- **PROBLEM**
Retype the records below exactly as given, but only from the first line through the line with "### Discretization of", and without the pictures.

##### EXERCISE MATERIALS #####

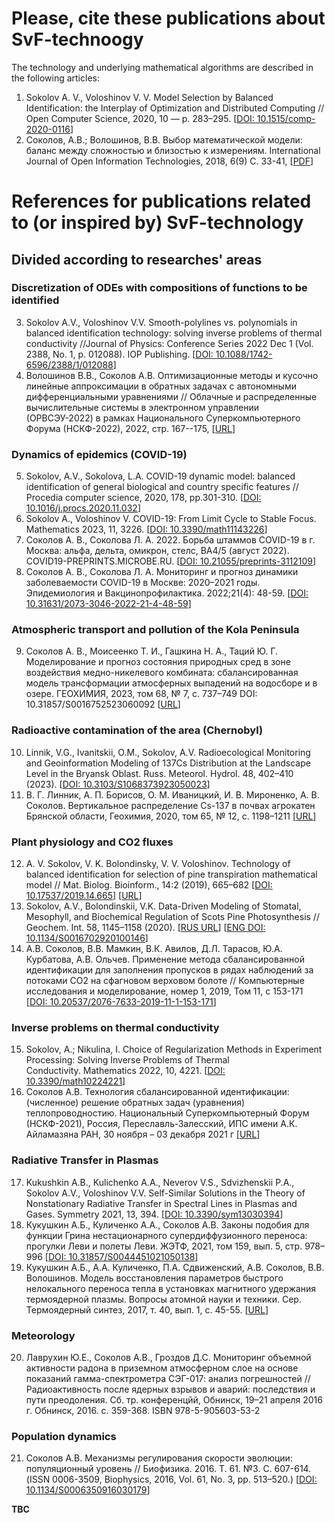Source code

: # Please, cite these publications about SvF-technoogy
The technology and underlying mathematical algorithms are described in the following articles:  
1. Sokolov A. V., Voloshinov V. V. Model Selection by Balanced Identification: the Interplay of Optimization and Distributed Computing // Open Computer Science, 2020, 10 — p. 283–295. [[DOI: 10.1515/comp-2020-0116](https://doi.org/10.1515/comp-2020-0116)]  
2. Соколов, А.В.; Волошинов, В.В. Выбор математической модели: баланс между сложностью и близостью к измерениям. International Journal of Open Information
Technologies, 2018, 6(9) C. 33-41, [[PDF](http://injoit.org/index.php/j1/article/view/612)]

# References for publications related to (or inspired by) SvF-technology
## Divided according to researches' areas

### Discretization of ODEs with compositions of functions to be identified
3. Sokolov A.V., Voloshinov V.V. Smooth-polylines vs. polynomials in balanced identification technology: solving inverse problems of thermal conductivity //Journal of Physics: Conference Series 2022 Dec 1 (Vol. 2388, No. 1, p. 012088). IOP Publishing. [[DOI: 10.1088/1742-6596/2388/1/012088](https://doi.org/10.1088/1742-6596/2388/1/012088)]
4.  Волошинов В.В., Соколов А.В. Оптимизационные методы и кусочно линейные аппроксимации в обратных задачах с автономными дифференциальными уравнениями // Облачные и распределенные вычислительные системы в электронном управлении (ОРВСЭУ-2022) в рамках Национального Суперкомпьютерного Форума (НСКФ-2022), 2022, стр. 167--175, [[URL](https://elibrary.ru/item.asp?id=50747418)]

### Dynamics of epidemics (COVID-19)
5. Sokolov, A.V., Sokolova, L.A. COVID-19 dynamic model: balanced identification of general biological and country specific features // Procedia computer science, 2020, 178, pp.301-310. [[DOI: 10.1016/j.procs.2020.11.032](https://doi.org/10.1016/j.procs.2020.11.032)]
6. Sokolov A., Voloshinov V. COVID-19: From Limit Cycle to Stable Focus. Mathematics 2023, 11, 3226. [[DOI: 10.3390/math11143226](https://doi.org/10.3390/math11143226)]
7. Соколов А. В., Соколова Л. А. 2022. Борьба штаммов COVID-19 в г. Москва: альфа, дельта, омикрон, стелс, BA4/5 (август 2022). COVID19-PREPRINTS.MICROBE.RU. [[DOI: 10.21055/preprints-3112109](https://doi.org/10.21055/preprints-3112109)]
8. Соколов А. В., Соколова Л. А. Мониторинг и прогноз динамики заболеваемости COVID-19 в Москве: 2020–2021 годы. Эпидемиология и Вакцинопрофилактика. 2022;21(4): 48-59. [[DOI: 10.31631/2073-3046-2022-21-4-48-59](https://doi.org/10.31631/2073-3046-2022-21-4-48-59)]

### Atmospheric transport and pollution of the Kola Peninsula
9. Соколов А. В., Моисеенко Т. И., Гашкина Н. А., Таций Ю. Г. Моделирование и прогноз состояния природных сред в зоне воздействия медно-никелевого комбината: сбалансированная модель трансформации атмосферных выпадений на водосборе и в озере. ГЕОХИМИЯ, 2023, том 68, № 7, с. 737–749 DOI: 10.31857/S0016752523060092 [[URL](https://www.elibrary.ru/item.asp?id=53769881)]

### Radioactive contamination of the area (Chernobyl)
10. Linnik, V.G., Ivanitskii, O.M., Sokolov, A.V. Radioecological Monitoring and Geoinformation Modeling of 137Cs Distribution at the Landscape Level in the Bryansk Oblast. Russ. Meteorol. Hydrol. 48, 402–410 (2023).  [[DOI: 10.3103/S1068373923050023](https://doi.org/10.3103/S1068373923050023)]
11. В. Г. Линник, А. П. Борисов, О. М. Иваницкий, И. В. Мироненко, А. В. Соколов.  Вертикальное распределение Cs-137 в почвах агрокатен Брянской области, Геохимия, 2020, том 65, № 12, с. 1198–1211 [[URL](https://www.elibrary.ru/item.asp?id=44007833)]

### Plant physiology and CO2 fluxes
12. A. V. Sokolov, V. K. Bolondinsky, V. V. Voloshinov. Technology of balanced identification for selection of pine transpiration mathematical model // Mat. Biolog. Bioinform., 14:2 (2019), 665–682 [[DOI: 10.17537/2019.14.665](https://doi.org/10.17537/2019.14.665)]
[[URL](https://www.matbio.org/2019/Sokolov_14_665.pdf)]
13. Sokolov, A.V., Bolondinskii, V.K. Data-Driven Modeling of Stomatal, Mesophyll, and Biochemical Regulation of Scots Pine Photosynthesis // Geochem. Int. 58, 1145–1158 (2020). [[RUS URL](https://elibrary.ru/item.asp?id=43181780)] [[ENG DOI: 10.1134/S0016702920100146](https://doi.org/10.1134/S0016702920100146)]
14. А.В. Соколов, В.В. Мамкин, В.К. Авилов, Д.Л. Тарасов, Ю.А. Курбатова, А.В. Ольчев. Применение метода сбалансированной идентификации для заполнения пропусков в рядах наблюдений за потоками СО2 на сфагновом верховом болоте // Компьютерные исследования и моделирование, номер 1, 2019, Том 11, с 153-171 [[DOI: 10.20537/2076-7633-2019-11-1-153-171](https://doi.org/10.20537/2076-7633-2019-11-1-153-171)]

### Inverse problems on thermal conductivity
15. Sokolov, A.; Nikulina, I. Choice of Regularization Methods in Experiment Processing: Solving Inverse Problems of Thermal Conductivity. Mathematics 2022, 10, 4221. [[DOI: 10.3390/math10224221](https://doi.org/10.3390/math10224221)]
16. Соколов А.В. Технология сбалансированной идентификации: (численное) решение обратных задач (уравнения) теплопроводностию.  Национальный Суперкомпьютерный Форум (НСКФ-2021), Россия, Переславль-Залесский, ИПС имени А.К. Айламазяна РАН, 30 ноября – 03 декабря 2021 г
[[URL](https://2021.nscf.ru/TesisAll/06_Prikladnoe_PO/278_SokolovAV.pdf)]

### Radiative Transfer in Plasmas
17. Kukushkin A.B., Kulichenko A.A., Neverov V.S., Sdvizhenskii P.A., Sokolov A.V., Voloshinov V.V. Self-Similar Solutions in the Theory of Nonstationary Radiative Transfer in Spectral Lines in Plasmas and Gases. Symmetry 2021, 13, 394. [[DOI: 10.3390/sym13030394](https://doi.org/10.3390/sym13030394)]
18. Кукушкин А.Б., Куличенко А.А., Соколов А.В.   Законы подобия для функции Грина нестационарного супердиффузионного переноса: прогулки Леви и полеты Леви. ЖЭТФ, 2021, том 159, вып. 5, стр. 978–996  [[DOI: 10.31857/S0044451021050138](https://doi.org/10.31857/S0044451021050138)]
19. Кукушкин А.Б., А.А. Куличенко, П.А. Сдвиженский, А.В. Соколов, В.В. Волошинов. Модель восстановления параметров быстрого нелокального переноса тепла в установках магнитного удержания термоядерной плазмы. Вопросы атомной науки и техники. Сер. Термоядерный синтез, 2017, т. 40, вып. 1, с. 45-55. [[URL](http://vant.iterru.ru/vant_2017_1/5.pdf)]

### Meteorology
20. Лаврухин Ю.Е., Соколов А.В., Гроздов Д.С. Мониторинг объемной активности радона в приземном атмосферном слое на основе  показаний гамма-спектрометра СЭГ-017: анализ погрешностей // Радиоактивность после ядерных взрывов и аварий: последствия и пути преодоления. Сб. тр. конференцйй, Обнинск, 19–21 апреля 2016 г. Обнинск, 2016. c. 359-368. ISBN 978-5-905603-53-2

### Population dynamics
21. Соколов А.В. Механизмы регулирования скорости эволюции: популяционный уровень // Биофизика. 2016. Т. 61. №3. С. 607-614.
(ISSN 0006-3509, Biophysics, 2016, Vol. 61, No. 3, pp. 513–520.)  [[DOI: 10.1134/S0006350916030179](https://doi.org/10.1134/S0006350916030179)]

**TBC**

#####

- **ANSWER TO THIS EXERCISE**
Source code

: # Please, cite these publications about SvF-technoogy
The technology and underlying mathematical algorithms are described in the following articles:  
1. Sokolov A. V., Voloshinov V. V. Model Selection by Balanced Identification: the Interplay of Optimization and Distributed Computing // Open Computer Science, 2020, 10 — p. 283–295. [[DOI: 10.1515/comp-2020-0116](https://doi.org/10.1515/comp-2020-0116)]  
2. Соколов, А.В.; Волошинов, В.В. Выбор математической модели: баланс между сложностью и близостью к измерениям. International Journal of Open Information
Technologies, 2018, 6(9) C. 33-41, [[PDF](http://injoit.org/index.php/j1/article/view/612)]

# References for publications related to (or inspired by) SvF-technology
## Divided according to researches' areas

### Discretization of ODEs with compositions of functions to be identified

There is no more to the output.